WORK ORDER: Which lines of the entries hold the string "looking"? Copy each one.

GIVEN DATA:
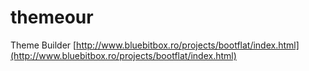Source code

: # themeour
Theme Builder
[http://www.bluebitbox.ro/projects/bootflat/index.html](http://www.bluebitbox.ro/projects/bootflat/index.html)
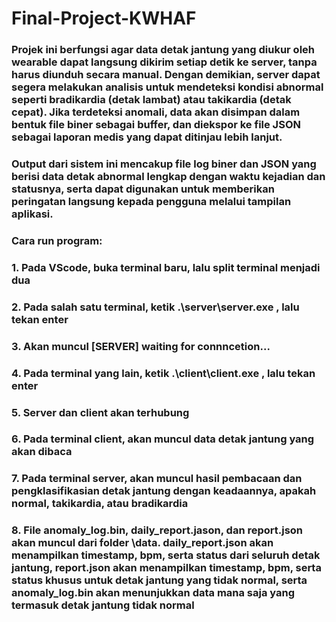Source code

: # Final-Project-KWHAF
### Projek ini berfungsi agar data detak jantung yang diukur oleh wearable dapat langsung dikirim setiap detik ke server, tanpa harus diunduh secara manual. Dengan demikian, server dapat segera melakukan analisis untuk mendeteksi kondisi abnormal seperti bradikardia (detak lambat) atau takikardia (detak cepat). Jika terdeteksi anomali, data akan disimpan dalam bentuk file biner sebagai buffer, dan diekspor ke file JSON sebagai laporan medis yang dapat ditinjau lebih lanjut.

### Output dari sistem ini mencakup file log biner dan JSON yang berisi data detak abnormal lengkap dengan waktu kejadian dan statusnya, serta dapat digunakan untuk memberikan peringatan langsung kepada pengguna melalui tampilan aplikasi.

### Cara run program:
### 1. Pada VScode, buka terminal baru, lalu split terminal menjadi dua
### 2. Pada salah satu terminal, ketik .\server\server.exe , lalu tekan enter
### 3. Akan muncul [SERVER] waiting for connncetion...
### 4. Pada terminal yang lain, ketik .\client\client.exe , lalu tekan enter
### 5. Server dan client akan terhubung
### 6. Pada terminal client, akan muncul data detak jantung yang akan dibaca
### 7. Pada terminal server, akan muncul hasil pembacaan dan pengklasifikasian detak jantung dengan keadaannya, apakah normal, takikardia, atau bradikardia
### 8. File anomaly_log.bin, daily_report.jason, dan report.json akan muncul dari folder \data. daily_report.json akan menampilkan timestamp, bpm, serta status dari seluruh detak jantung, report.json akan menampilkan timestamp, bpm, serta status khusus untuk detak jantung yang tidak normal, serta anomaly_log.bin akan menunjukkan data mana saja yang termasuk detak jantung tidak normal
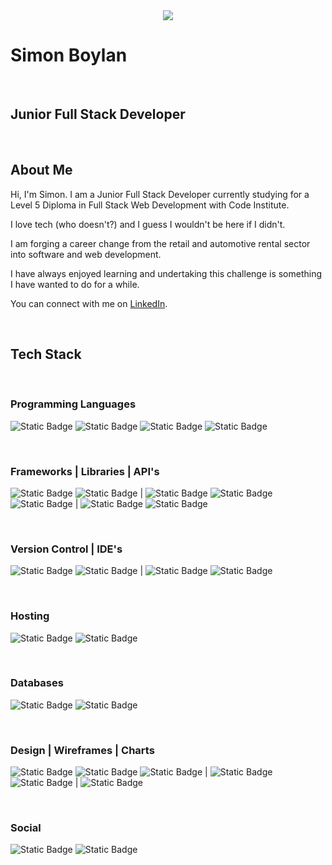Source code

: <center>
  <img src="./assets/images/Boderg-neon.png">
</center>


# Simon Boylan

<br>

## Junior Full Stack Developer

<br>

## About Me

Hi, I'm Simon. I am a Junior Full Stack Developer currently studying for a Level 5 Diploma in Full Stack Web Development with Code Institute.

I love tech (who doesn't?) and I guess I wouldn't be here if I didn't.

I am forging a career change from the retail and automotive rental sector into software and web development.

I have always enjoyed learning and undertaking this challenge is something I have wanted to do for a while.

You can connect with me on [LinkedIn](www.linkedin.com/in/simon-boylan).

<br>

## Tech Stack

<br>

### Programming Languages
![Static Badge](https://img.shields.io/badge/HTML5-%233c3c3c?logo=html5&labelColor=black)
![Static Badge](https://img.shields.io/badge/CSS3-%233c3c3c?logo=css3&logoColor=%231572b6&labelColor=black)
![Static Badge](https://img.shields.io/badge/JavaScript-%233c3c3c?logo=javascript&labelColor=black)
![Static Badge](https://img.shields.io/badge/Python-%233c3c3c?logo=python&labelColor=black)

<br>

### Frameworks | Libraries | API's
![Static Badge](https://img.shields.io/badge/Bootstrap-%233c3c3c?logo=bootstrap&labelColor=black)
![Static Badge](https://img.shields.io/badge/Materialize-3c3c3c?logo=Materialize&labelColor=black)
|
![Static Badge](https://img.shields.io/badge/jQuery-%233c3c3c?logo=jquery&logoColor=%230769ad&labelColor=black)
![Static Badge](https://img.shields.io/badge/Flask-%233c3c3c?logo=Flask&logoColor=white&labelColor=black)
![Static Badge](https://img.shields.io/badge/Font%20Awesome-%233c3c3c?logo=fontawesome&labelColor=black)
|
![Static Badge](https://img.shields.io/badge/OpenWeatherMap-%233c3c3c?logo=openweathermap&labelColor=black)
![Static Badge](https://img.shields.io/badge/GoogleMaps-%233c3c3c?logo=googlemaps&labelColor=black)

<br>

### Version Control | IDE's
![Static Badge](https://img.shields.io/badge/Git-%233c3c3c?logo=git&labelColor=black)
![Static Badge](https://img.shields.io/badge/GitHub-%233c3c3c?logo=github&labelColor=black)
|
![Static Badge](https://img.shields.io/badge/VSCode-%233c3c3c?logo=visualstudiocode&logoColor=%23007acc&labelColor=black)
![Static Badge](https://img.shields.io/badge/ReplIt-%233c3c3c?logo=replit&labelColor=black)

<br>

### Hosting
![Static Badge](https://img.shields.io/badge/GitHubPages-%233c3c3c?logo=githubpages&labelColor=black)
![Static Badge](https://img.shields.io/badge/Heroku-3c3c3c?logo=Heroku&labelColor=black)

<br>

### Databases
![Static Badge](https://img.shields.io/badge/PostgreSql-3c3c3c?logo=PostgreSql&labelColor=black)
![Static Badge](https://img.shields.io/badge/MongoDB-3c3c3c?logo=MongoDB&labelColor=black)

<br>

### Design | Wireframes | Charts
![Static Badge](https://img.shields.io/badge/Affinity%20Photo-%233c3c3c?logo=affinity%20photo&logoColor=%23f088ff&labelColor=black)
![Static Badge](https://img.shields.io/badge/Gimp-%233c3c3c?logo=gimp&logoColor=%235c5543&labelColor=black)
![Static Badge](https://img.shields.io/badge/Krita-%233c3c3c?logo=krita)
|
![Static Badge](https://img.shields.io/badge/Balsamiq-%233c3c3c?logo=balsamiq&labelColor=black)
![Static Badge](https://img.shields.io/badge/Pencil-%233c3c3c?logo=pencil&labelColor=black)
|
![Static Badge](https://img.shields.io/badge/Lucid%20Chart-3c3c3c?logo=Lucid%20Chart&labelColor=black)

<br>

### Social
![Static Badge](https://img.shields.io/badge/LinkedIn-%233c3c3c?logo=linkedin&logoColor=%230a66c2&labelColor=black)
![Static Badge](https://img.shields.io/badge/Slack-%233c3c3c?logo=slack&logoColor=%234a154b&labelColor=black)


<!--
**boderg/boderg** is a ✨ _special_ ✨ repository because its `README.md` (this file) appears on your GitHub profile.

Here are some ideas to get you started:

- 🔭 I’m currently working on ...
- 🌱 I’m currently learning ...
- 👯 I’m looking to collaborate on ...
- 🤔 I’m looking for help with ...
- 💬 Ask me about ...
- 📫 How to reach me: ...
- 😄 Pronouns: ...
- ⚡ Fun fact: ...
-->
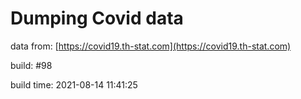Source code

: Dumping Covid data
==================
                        
data from: [https://covid19.th-stat.com](https://covid19.th-stat.com)

build: #98

build time: 2021-08-14 11:41:25
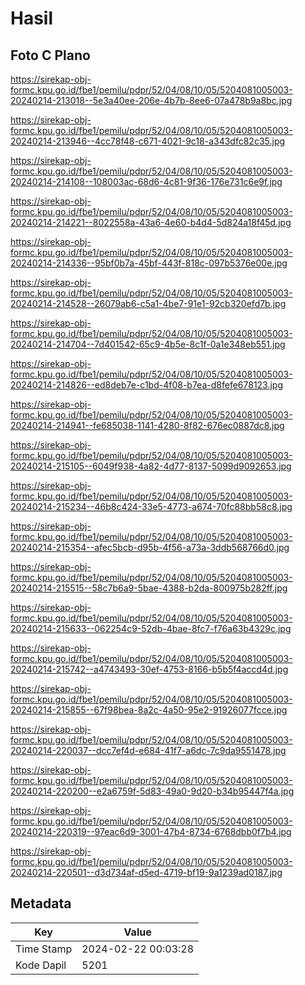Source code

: # Hasil

## Foto C Plano

https://sirekap-obj-formc.kpu.go.id/fbe1/pemilu/pdpr/52/04/08/10/05/5204081005003-20240214-213018--5e3a40ee-206e-4b7b-8ee6-07a478b9a8bc.jpg

https://sirekap-obj-formc.kpu.go.id/fbe1/pemilu/pdpr/52/04/08/10/05/5204081005003-20240214-213946--4cc78f48-c671-4021-9c18-a343dfc82c35.jpg

https://sirekap-obj-formc.kpu.go.id/fbe1/pemilu/pdpr/52/04/08/10/05/5204081005003-20240214-214108--108003ac-68d6-4c81-9f36-176e731c6e9f.jpg

https://sirekap-obj-formc.kpu.go.id/fbe1/pemilu/pdpr/52/04/08/10/05/5204081005003-20240214-214221--8022558a-43a6-4e60-b4d4-5d824a18f45d.jpg

https://sirekap-obj-formc.kpu.go.id/fbe1/pemilu/pdpr/52/04/08/10/05/5204081005003-20240214-214336--95bf0b7a-45bf-443f-818c-097b5376e00e.jpg

https://sirekap-obj-formc.kpu.go.id/fbe1/pemilu/pdpr/52/04/08/10/05/5204081005003-20240214-214528--26079ab6-c5a1-4be7-91e1-92cb320efd7b.jpg

https://sirekap-obj-formc.kpu.go.id/fbe1/pemilu/pdpr/52/04/08/10/05/5204081005003-20240214-214704--7d401542-65c9-4b5e-8c1f-0a1e348eb551.jpg

https://sirekap-obj-formc.kpu.go.id/fbe1/pemilu/pdpr/52/04/08/10/05/5204081005003-20240214-214826--ed8deb7e-c1bd-4f08-b7ea-d8fefe678123.jpg

https://sirekap-obj-formc.kpu.go.id/fbe1/pemilu/pdpr/52/04/08/10/05/5204081005003-20240214-214941--fe685038-1141-4280-8f82-676ec0887dc8.jpg

https://sirekap-obj-formc.kpu.go.id/fbe1/pemilu/pdpr/52/04/08/10/05/5204081005003-20240214-215105--6049f938-4a82-4d77-8137-5099d9092653.jpg

https://sirekap-obj-formc.kpu.go.id/fbe1/pemilu/pdpr/52/04/08/10/05/5204081005003-20240214-215234--46b8c424-33e5-4773-a674-70fc88bb58c8.jpg

https://sirekap-obj-formc.kpu.go.id/fbe1/pemilu/pdpr/52/04/08/10/05/5204081005003-20240214-215354--afec5bcb-d95b-4f56-a73a-3ddb568766d0.jpg

https://sirekap-obj-formc.kpu.go.id/fbe1/pemilu/pdpr/52/04/08/10/05/5204081005003-20240214-215515--58c7b6a9-5bae-4388-b2da-800975b282ff.jpg

https://sirekap-obj-formc.kpu.go.id/fbe1/pemilu/pdpr/52/04/08/10/05/5204081005003-20240214-215633--062254c9-52db-4bae-8fc7-f76a63b4329c.jpg

https://sirekap-obj-formc.kpu.go.id/fbe1/pemilu/pdpr/52/04/08/10/05/5204081005003-20240214-215742--a4743493-30ef-4753-8166-b5b5f4accd4d.jpg

https://sirekap-obj-formc.kpu.go.id/fbe1/pemilu/pdpr/52/04/08/10/05/5204081005003-20240214-215855--67f98bea-8a2c-4a50-95e2-91926077fcce.jpg

https://sirekap-obj-formc.kpu.go.id/fbe1/pemilu/pdpr/52/04/08/10/05/5204081005003-20240214-220037--dcc7ef4d-e684-41f7-a6dc-7c9da9551478.jpg

https://sirekap-obj-formc.kpu.go.id/fbe1/pemilu/pdpr/52/04/08/10/05/5204081005003-20240214-220200--e2a6759f-5d83-49a0-9d20-b34b95447f4a.jpg

https://sirekap-obj-formc.kpu.go.id/fbe1/pemilu/pdpr/52/04/08/10/05/5204081005003-20240214-220319--97eac6d9-3001-47b4-8734-6768dbb0f7b4.jpg

https://sirekap-obj-formc.kpu.go.id/fbe1/pemilu/pdpr/52/04/08/10/05/5204081005003-20240214-220501--d3d734af-d5ed-4719-bf19-9a1239ad0187.jpg


## Metadata

| Key        | Value               |
| ---------- | ------------------- |
| Time Stamp | 2024-02-22 00:03:28 |
| Kode Dapil | 5201                |



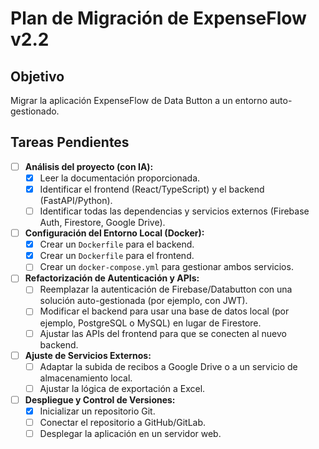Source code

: # Plan de Migración de ExpenseFlow v2.2

## Objetivo
Migrar la aplicación ExpenseFlow de Data Button a un entorno auto-gestionado.

## Tareas Pendientes
- [ ] **Análisis del proyecto (con IA):**
    - [x] Leer la documentación proporcionada.
    - [x] Identificar el frontend (React/TypeScript) y el backend (FastAPI/Python).
    - [ ] Identificar todas las dependencias y servicios externos (Firebase Auth, Firestore, Google Drive).

- [ ] **Configuración del Entorno Local (Docker):**
    - [x] Crear un `Dockerfile` para el backend.
    - [x] Crear un `Dockerfile` para el frontend.
    - [ ] Crear un `docker-compose.yml` para gestionar ambos servicios.

- [ ] **Refactorización de Autenticación y APIs:**
    - [ ] Reemplazar la autenticación de Firebase/Databutton con una solución auto-gestionada (por ejemplo, con JWT).
    - [ ] Modificar el backend para usar una base de datos local (por ejemplo, PostgreSQL o MySQL) en lugar de Firestore.
    - [ ] Ajustar las APIs del frontend para que se conecten al nuevo backend.

- [ ] **Ajuste de Servicios Externos:**
    - [ ] Adaptar la subida de recibos a Google Drive o a un servicio de almacenamiento local.
    - [ ] Ajustar la lógica de exportación a Excel.

- [ ] **Despliegue y Control de Versiones:**
    - [x] Inicializar un repositorio Git.
    - [ ] Conectar el repositorio a GitHub/GitLab.
    - [ ] Desplegar la aplicación en un servidor web.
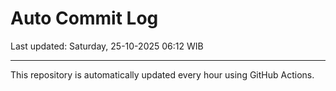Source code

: # Auto Commit Log

Last updated: Saturday, 25-10-2025 06:12 WIB

---

This repository is automatically updated every hour using GitHub Actions.
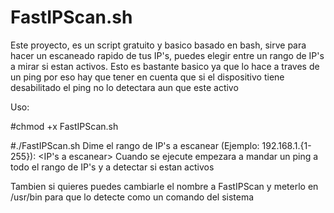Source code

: # FastIPScan.sh
Este proyecto, es un script gratuito y basico basado en bash, sirve para hacer un escaneado rapido de tus IP's,
puedes elegir entre un rango de IP's a mirar si estan activos. Esto es bastante basico ya que lo hace a traves de un ping por
eso hay que tener en cuenta que si el dispositivo tiene desabilitado el ping no lo detectara aun que este activo

Uso:

#chmod +x FastIPScan.sh

#./FastIPScan.sh
Dime el rango de IP's a escanear (Ejemplo: 192.168.1.{1-255}): <IP's a escanear>
Cuando se ejecute empezara a mandar un ping a todo el rango de IP's y a detectar si estan activos

Tambien si quieres puedes cambiarle el nombre a FastIPScan y meterlo en /usr/bin para que lo detecte como un comando del sistema

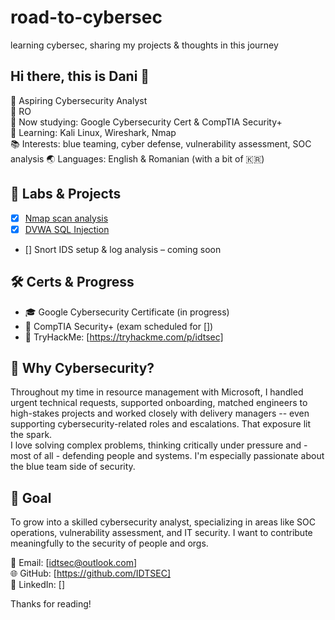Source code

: # road-to-cybersec
learning cybersec, sharing my projects & thoughts in this journey

## Hi there, this is Dani 👋

🔐 Aspiring Cybersecurity Analyst  
📍 RO     
🎯 Now studying: Google Cybersecurity Cert & CompTIA Security+  
🧠 Learning: Kali Linux, Wireshark, Nmap  
📚 Interests: blue teaming, cyber defense, vulnerability assessment, SOC analysis
🌏 Languages: English & Romanian (with a bit of 🇰🇷)

## 🔧 Labs & Projects
- [x] [Nmap scan analysis](labs/nmap_scanme_analysis.md)
- [x] [DVWA SQL Injection](labs/dvwa/dvwa_sql_injection.md)
- [] Snort IDS setup & log analysis – coming soon

## 🛠️ Certs & Progress
- 🎓 Google Cybersecurity Certificate (in progress)
- 📖 CompTIA Security+ (exam scheduled for [])
- 🧪 TryHackMe: [https://tryhackme.com/p/idtsec]

## 📌 Why Cybersecurity?
Throughout my time in resource management with Microsoft, I handled urgent technical requests, supported onboarding, matched engineers to high-stakes projects and worked closely with delivery managers -- even supporting cybersecurity-related roles and escalations. That exposure lit the spark.  
I love solving complex problems, thinking critically under pressure and - most of all - defending people and systems. I'm especially passionate about the blue team side of security.

## 📍 Goal
To grow into a skilled cybersecurity analyst, specializing in areas like SOC operations, vulnerability assessment, and IT security. I want to contribute meaningfully to the security of people and orgs.

📧 Email: [idtsec@outlook.com]  
🌐 GitHub: [https://github.com/IDTSEC]  
📎 LinkedIn: [] 

Thanks for reading!
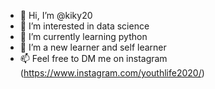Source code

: - 👋 Hi, I’m @kiky20
- 👀 I’m interested in data science
- 🌱 I’m currently learning python
- 💞️ I’m a new learner and self learner
- 📫 Feel free to DM me on instagram (https://www.instagram.com/youthlife2020/)

<!---
kiky20/kiky20 is a ✨ special ✨ repository because its `README.md` (this file) appears on your GitHub profile.
You can click the Preview link to take a look at your changes.
--->
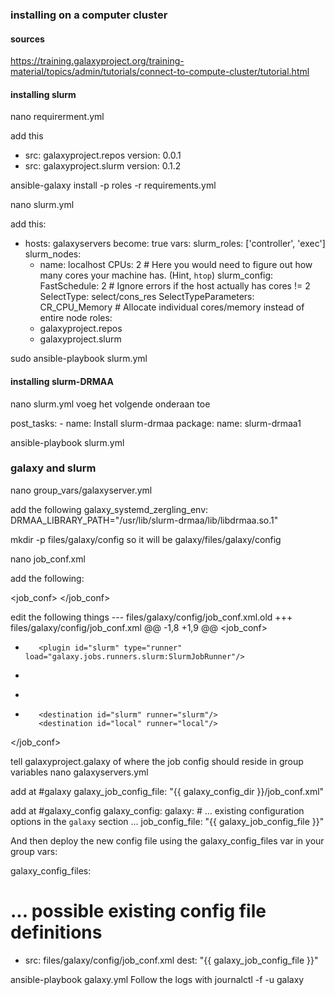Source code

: 
### installing on a computer cluster

#### sources
https://training.galaxyproject.org/training-material/topics/admin/tutorials/connect-to-compute-cluster/tutorial.html


#### installing slurm

nano requirerment.yml

add this
- src: galaxyproject.repos
  version: 0.0.1
- src: galaxyproject.slurm
  version: 0.1.2
 
 ansible-galaxy install -p roles -r requirements.yml
 
 nano slurm.yml
 
 add this:
 
 - hosts: galaxyservers
  become: true
  vars:
    slurm_roles: ['controller', 'exec']
    slurm_nodes:
    - name: localhost
      CPUs: 2                              # Here you would need to figure out how many cores your machine has. (Hint, `htop`)
    slurm_config:
      FastSchedule: 2                      # Ignore errors if the host actually has cores != 2
      SelectType: select/cons_res
      SelectTypeParameters: CR_CPU_Memory  # Allocate individual cores/memory instead of entire node
  roles:
    - galaxyproject.repos
    - galaxyproject.slurm
	
sudo ansible-playbook slurm.yml

#### installing slurm-DRMAA

nano slurm.yml
 voeg het volgende onderaan toe
 
   post_tasks:
    - name: Install slurm-drmaa
      package:
        name: slurm-drmaa1

ansible-playbook slurm.yml

### galaxy and slurm

nano group_vars/galaxyserver.yml

add the following
galaxy_systemd_zergling_env: DRMAA_LIBRARY_PATH="/usr/lib/slurm-drmaa/lib/libdrmaa.so.1"


mkdir -p files/galaxy/config 
so it will be galaxy/files/galaxy/config

nano job_conf.xml

add the following:

<job_conf>
    <plugins workers="4">
        <plugin id="local" type="runner" load="galaxy.jobs.runners.local:LocalJobRunner"/>
    </plugins>
    <destinations>
        <destination id="local" runner="local"/>
    </destinations>
</job_conf>


 
edit the following things
--- files/galaxy/config/job_conf.xml.old
+++ files/galaxy/config/job_conf.xml
@@ -1,8 +1,9 @@
 <job_conf>
     <plugins workers="4">
         <plugin id="local" type="runner" load="galaxy.jobs.runners.local:LocalJobRunner"/>
+        <plugin id="slurm" type="runner" load="galaxy.jobs.runners.slurm:SlurmJobRunner"/>
     </plugins>
-    <destinations>
+    <destinations default="slurm">
+        <destination id="slurm" runner="slurm"/>
         <destination id="local" runner="local"/>
     </destinations>
 </job_conf>
 
 tell galaxyproject.galaxy of where the job config should reside in group variables
 nano galaxyservers.yml
 
 add at #galaxy
 galaxy_job_config_file: "{{ galaxy_config_dir }}/job_conf.xml"

add at #galaxy_config
galaxy_config:
  galaxy:
    # ... existing configuration options in the `galaxy` section ...
    job_config_file: "{{ galaxy_job_config_file }}"
	
And then deploy the new config file using the galaxy_config_files var in your group vars:	

 galaxy_config_files:
  # ... possible existing config file definitions
  - src: files/galaxy/config/job_conf.xml
    dest: "{{ galaxy_job_config_file }}"
 
 
 ansible-playbook galaxy.yml
 Follow the logs with journalctl -f -u galaxy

TASK OUTPUT:
- 👯 I’m looking to collaborate on ...
- 🤔 I’m looking for help with ...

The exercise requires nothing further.